_Required action_.
From the first line of the data through the line containing "Gesellschaften niederländischen Rechts", return each line exactly.

_Records for processing_.
-- Opening Marker --
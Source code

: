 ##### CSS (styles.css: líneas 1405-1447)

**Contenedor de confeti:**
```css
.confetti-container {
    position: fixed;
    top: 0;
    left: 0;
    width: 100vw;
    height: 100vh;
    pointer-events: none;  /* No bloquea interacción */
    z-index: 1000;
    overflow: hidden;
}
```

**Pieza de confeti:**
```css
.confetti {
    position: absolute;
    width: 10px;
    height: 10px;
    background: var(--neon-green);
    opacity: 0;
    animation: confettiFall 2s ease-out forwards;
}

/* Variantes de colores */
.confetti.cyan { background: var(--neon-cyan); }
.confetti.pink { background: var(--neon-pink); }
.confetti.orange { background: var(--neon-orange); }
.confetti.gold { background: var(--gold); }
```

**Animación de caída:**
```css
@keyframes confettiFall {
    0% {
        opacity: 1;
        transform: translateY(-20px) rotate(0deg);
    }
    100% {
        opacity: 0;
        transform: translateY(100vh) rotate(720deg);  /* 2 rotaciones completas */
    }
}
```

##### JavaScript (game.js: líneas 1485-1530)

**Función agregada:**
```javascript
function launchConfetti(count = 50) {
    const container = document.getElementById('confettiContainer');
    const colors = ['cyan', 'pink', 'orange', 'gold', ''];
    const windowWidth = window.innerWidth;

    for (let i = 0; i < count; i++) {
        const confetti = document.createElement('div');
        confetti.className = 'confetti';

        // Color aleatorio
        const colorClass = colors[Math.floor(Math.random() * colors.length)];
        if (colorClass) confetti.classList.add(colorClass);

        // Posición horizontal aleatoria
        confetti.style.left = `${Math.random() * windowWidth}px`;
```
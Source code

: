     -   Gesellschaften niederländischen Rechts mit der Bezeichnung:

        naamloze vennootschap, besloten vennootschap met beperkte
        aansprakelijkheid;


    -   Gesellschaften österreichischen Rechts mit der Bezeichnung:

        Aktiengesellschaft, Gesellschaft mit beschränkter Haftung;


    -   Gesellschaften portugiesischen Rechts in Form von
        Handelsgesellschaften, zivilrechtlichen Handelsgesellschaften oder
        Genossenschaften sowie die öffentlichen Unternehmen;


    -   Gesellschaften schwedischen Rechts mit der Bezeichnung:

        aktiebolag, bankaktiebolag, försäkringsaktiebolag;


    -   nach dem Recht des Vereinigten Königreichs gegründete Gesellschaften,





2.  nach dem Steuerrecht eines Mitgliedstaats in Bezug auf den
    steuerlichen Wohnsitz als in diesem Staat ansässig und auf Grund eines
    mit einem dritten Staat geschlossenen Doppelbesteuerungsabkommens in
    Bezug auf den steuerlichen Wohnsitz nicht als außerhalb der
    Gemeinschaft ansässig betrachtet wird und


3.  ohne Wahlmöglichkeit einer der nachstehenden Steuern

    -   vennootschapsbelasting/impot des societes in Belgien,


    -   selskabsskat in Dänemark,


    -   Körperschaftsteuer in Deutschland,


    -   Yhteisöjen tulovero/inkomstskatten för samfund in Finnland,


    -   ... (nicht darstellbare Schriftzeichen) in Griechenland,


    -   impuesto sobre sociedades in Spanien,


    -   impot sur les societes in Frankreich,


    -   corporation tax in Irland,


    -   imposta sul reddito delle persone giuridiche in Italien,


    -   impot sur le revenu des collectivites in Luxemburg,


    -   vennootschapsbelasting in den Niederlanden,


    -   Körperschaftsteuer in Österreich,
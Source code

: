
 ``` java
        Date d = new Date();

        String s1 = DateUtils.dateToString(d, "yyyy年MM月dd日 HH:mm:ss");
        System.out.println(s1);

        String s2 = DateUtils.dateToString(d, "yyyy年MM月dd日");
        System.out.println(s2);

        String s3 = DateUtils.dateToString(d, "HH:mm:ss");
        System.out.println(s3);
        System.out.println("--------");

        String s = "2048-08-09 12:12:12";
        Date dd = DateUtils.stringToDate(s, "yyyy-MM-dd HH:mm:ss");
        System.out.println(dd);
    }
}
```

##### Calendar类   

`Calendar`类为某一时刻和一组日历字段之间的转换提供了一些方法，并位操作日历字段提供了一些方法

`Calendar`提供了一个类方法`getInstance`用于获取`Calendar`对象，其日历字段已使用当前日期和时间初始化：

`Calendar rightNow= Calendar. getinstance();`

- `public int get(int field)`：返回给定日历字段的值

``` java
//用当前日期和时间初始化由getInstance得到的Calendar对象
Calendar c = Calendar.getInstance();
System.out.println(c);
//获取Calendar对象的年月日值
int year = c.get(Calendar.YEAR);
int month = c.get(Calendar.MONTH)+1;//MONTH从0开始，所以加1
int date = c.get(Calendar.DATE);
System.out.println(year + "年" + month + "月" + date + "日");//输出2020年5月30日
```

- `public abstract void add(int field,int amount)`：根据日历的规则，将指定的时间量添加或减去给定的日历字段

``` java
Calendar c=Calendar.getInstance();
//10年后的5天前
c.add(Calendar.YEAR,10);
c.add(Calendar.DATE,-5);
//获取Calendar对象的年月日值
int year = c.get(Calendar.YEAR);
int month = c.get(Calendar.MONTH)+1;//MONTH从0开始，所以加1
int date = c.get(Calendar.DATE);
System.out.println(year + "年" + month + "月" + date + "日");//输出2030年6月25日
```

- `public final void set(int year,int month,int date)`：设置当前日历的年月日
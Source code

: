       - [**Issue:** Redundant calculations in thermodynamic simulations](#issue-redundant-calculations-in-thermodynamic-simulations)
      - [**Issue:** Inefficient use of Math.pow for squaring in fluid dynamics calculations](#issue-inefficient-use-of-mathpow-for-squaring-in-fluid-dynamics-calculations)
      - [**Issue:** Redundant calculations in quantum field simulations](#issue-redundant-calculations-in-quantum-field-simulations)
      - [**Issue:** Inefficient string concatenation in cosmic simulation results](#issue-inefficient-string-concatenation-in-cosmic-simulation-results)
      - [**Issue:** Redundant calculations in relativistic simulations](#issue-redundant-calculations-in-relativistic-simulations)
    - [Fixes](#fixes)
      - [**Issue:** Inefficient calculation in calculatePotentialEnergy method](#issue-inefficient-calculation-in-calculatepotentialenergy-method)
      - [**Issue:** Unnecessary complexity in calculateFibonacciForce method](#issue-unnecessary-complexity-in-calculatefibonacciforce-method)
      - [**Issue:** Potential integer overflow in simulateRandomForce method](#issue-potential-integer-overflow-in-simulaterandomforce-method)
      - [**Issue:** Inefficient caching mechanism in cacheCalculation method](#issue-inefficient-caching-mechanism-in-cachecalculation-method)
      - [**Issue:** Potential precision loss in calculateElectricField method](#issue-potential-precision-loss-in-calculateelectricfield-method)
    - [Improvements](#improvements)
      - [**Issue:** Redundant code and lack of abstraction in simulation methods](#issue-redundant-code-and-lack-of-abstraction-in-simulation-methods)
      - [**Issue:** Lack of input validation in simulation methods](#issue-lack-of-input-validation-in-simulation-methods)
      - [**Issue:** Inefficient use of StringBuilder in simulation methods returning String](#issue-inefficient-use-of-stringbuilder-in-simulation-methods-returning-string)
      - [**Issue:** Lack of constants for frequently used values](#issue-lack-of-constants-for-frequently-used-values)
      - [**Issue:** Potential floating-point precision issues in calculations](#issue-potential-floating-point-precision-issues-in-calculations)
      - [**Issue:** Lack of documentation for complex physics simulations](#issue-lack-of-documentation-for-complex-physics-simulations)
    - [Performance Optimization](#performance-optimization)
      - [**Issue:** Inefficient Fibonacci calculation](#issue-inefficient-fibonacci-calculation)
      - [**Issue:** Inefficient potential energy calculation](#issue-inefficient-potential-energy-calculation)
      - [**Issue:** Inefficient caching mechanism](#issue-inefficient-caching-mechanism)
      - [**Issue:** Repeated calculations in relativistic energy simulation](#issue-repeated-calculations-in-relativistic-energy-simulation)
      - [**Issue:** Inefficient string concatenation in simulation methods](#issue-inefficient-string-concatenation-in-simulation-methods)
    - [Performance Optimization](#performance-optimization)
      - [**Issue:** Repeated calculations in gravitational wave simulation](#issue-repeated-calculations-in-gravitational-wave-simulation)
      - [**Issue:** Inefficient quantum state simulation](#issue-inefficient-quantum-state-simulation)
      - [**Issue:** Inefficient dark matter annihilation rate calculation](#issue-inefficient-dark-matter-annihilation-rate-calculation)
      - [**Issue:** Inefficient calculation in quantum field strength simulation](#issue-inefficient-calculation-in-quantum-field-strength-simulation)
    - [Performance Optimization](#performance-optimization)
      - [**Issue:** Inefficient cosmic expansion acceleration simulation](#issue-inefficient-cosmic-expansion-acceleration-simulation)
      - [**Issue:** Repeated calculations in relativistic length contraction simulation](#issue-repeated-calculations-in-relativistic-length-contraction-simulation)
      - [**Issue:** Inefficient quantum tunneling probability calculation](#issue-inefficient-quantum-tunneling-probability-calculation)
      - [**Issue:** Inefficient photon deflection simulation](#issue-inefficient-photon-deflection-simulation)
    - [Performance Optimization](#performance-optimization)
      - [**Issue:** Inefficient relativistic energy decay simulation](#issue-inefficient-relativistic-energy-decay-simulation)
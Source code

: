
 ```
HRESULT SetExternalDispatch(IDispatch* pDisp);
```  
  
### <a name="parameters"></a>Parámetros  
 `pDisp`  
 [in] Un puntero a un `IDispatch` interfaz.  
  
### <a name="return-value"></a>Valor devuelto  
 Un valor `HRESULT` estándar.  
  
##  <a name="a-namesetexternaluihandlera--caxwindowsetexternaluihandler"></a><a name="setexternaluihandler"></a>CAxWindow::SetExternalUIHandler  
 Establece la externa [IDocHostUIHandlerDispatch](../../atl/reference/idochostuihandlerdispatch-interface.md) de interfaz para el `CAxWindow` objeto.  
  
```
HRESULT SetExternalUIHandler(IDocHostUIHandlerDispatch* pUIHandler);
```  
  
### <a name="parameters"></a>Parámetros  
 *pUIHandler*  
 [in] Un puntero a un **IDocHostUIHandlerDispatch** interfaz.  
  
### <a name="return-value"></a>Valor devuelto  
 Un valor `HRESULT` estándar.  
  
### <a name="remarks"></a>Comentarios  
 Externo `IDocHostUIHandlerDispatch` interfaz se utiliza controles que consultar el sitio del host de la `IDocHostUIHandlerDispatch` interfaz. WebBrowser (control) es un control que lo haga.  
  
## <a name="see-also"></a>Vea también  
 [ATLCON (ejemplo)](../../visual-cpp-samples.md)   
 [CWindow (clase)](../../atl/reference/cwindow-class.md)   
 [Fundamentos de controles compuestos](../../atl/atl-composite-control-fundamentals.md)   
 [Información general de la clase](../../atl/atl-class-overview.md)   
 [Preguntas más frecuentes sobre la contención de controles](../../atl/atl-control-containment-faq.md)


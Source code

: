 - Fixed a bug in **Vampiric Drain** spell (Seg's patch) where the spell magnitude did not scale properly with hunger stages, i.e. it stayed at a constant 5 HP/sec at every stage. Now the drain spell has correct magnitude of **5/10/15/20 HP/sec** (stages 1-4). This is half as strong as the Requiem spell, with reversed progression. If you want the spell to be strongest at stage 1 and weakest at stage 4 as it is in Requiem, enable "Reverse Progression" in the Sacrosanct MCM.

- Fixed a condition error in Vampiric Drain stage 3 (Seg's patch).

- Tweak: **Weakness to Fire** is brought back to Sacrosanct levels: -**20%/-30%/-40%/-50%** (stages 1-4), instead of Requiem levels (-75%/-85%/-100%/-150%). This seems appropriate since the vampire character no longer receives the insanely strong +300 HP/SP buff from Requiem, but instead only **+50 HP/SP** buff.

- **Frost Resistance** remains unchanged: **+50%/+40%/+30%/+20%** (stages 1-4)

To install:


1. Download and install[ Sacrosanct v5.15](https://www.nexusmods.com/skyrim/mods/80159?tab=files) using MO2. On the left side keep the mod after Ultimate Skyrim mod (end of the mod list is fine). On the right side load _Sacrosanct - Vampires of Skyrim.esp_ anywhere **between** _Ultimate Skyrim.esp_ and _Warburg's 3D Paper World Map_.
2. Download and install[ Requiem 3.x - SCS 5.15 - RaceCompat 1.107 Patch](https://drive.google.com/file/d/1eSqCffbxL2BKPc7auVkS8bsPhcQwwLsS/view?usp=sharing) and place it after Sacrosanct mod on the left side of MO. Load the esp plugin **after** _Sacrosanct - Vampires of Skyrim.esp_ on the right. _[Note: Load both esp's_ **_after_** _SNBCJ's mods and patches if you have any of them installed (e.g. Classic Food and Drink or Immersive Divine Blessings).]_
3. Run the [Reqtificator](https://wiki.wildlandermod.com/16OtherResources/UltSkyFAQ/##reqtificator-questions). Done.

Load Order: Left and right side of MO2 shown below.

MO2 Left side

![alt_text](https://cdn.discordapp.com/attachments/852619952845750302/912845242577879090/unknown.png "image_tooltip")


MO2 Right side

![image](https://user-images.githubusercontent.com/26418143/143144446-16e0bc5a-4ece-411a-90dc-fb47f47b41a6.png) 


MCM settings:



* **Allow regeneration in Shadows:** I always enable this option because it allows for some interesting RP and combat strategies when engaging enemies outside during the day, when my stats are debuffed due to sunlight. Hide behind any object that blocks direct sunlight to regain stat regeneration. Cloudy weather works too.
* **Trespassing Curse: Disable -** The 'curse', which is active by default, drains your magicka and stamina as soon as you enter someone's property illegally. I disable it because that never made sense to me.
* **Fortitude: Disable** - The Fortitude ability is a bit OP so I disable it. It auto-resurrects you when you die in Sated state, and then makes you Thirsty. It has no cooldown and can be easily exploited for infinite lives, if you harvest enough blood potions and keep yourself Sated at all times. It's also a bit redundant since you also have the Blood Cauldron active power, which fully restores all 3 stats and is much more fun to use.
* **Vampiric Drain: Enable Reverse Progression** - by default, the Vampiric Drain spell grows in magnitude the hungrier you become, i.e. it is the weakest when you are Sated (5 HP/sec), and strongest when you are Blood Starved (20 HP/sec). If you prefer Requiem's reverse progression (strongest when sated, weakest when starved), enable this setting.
-- Closing Marker --
_Answer area_.
Source code

: ##### CSS (styles.css: líneas 1405-1447)

**Contenedor de confeti:**
```css
.confetti-container {
    position: fixed;
    top: 0;
    left: 0;
    width: 100vw;
    height: 100vh;
    pointer-events: none;  /* No bloquea interacción */
    z-index: 1000;
    overflow: hidden;
}
```

**Pieza de confeti:**
```css
.confetti {
    position: absolute;
    width: 10px;
    height: 10px;
    background: var(--neon-green);
    opacity: 0;
    animation: confettiFall 2s ease-out forwards;
}

/* Variantes de colores */
.confetti.cyan { background: var(--neon-cyan); }
.confetti.pink { background: var(--neon-pink); }
.confetti.orange { background: var(--neon-orange); }
.confetti.gold { background: var(--gold); }
```

**Animación de caída:**
```css
@keyframes confettiFall {
    0% {
        opacity: 1;
        transform: translateY(-20px) rotate(0deg);
    }
    100% {
        opacity: 0;
        transform: translateY(100vh) rotate(720deg);  /* 2 rotaciones completas */
    }
}
```

##### JavaScript (game.js: líneas 1485-1530)

**Función agregada:**
```javascript
function launchConfetti(count = 50) {
    const container = document.getElementById('confettiContainer');
    const colors = ['cyan', 'pink', 'orange', 'gold', ''];
    const windowWidth = window.innerWidth;

    for (let i = 0; i < count; i++) {
        const confetti = document.createElement('div');
        confetti.className = 'confetti';

        // Color aleatorio
        const colorClass = colors[Math.floor(Math.random() * colors.length)];
        if (colorClass) confetti.classList.add(colorClass);

        // Posición horizontal aleatoria
        confetti.style.left = `${Math.random() * windowWidth}px`;
```
Source code

:     -   Gesellschaften niederländischen Rechts mit der Bezeichnung:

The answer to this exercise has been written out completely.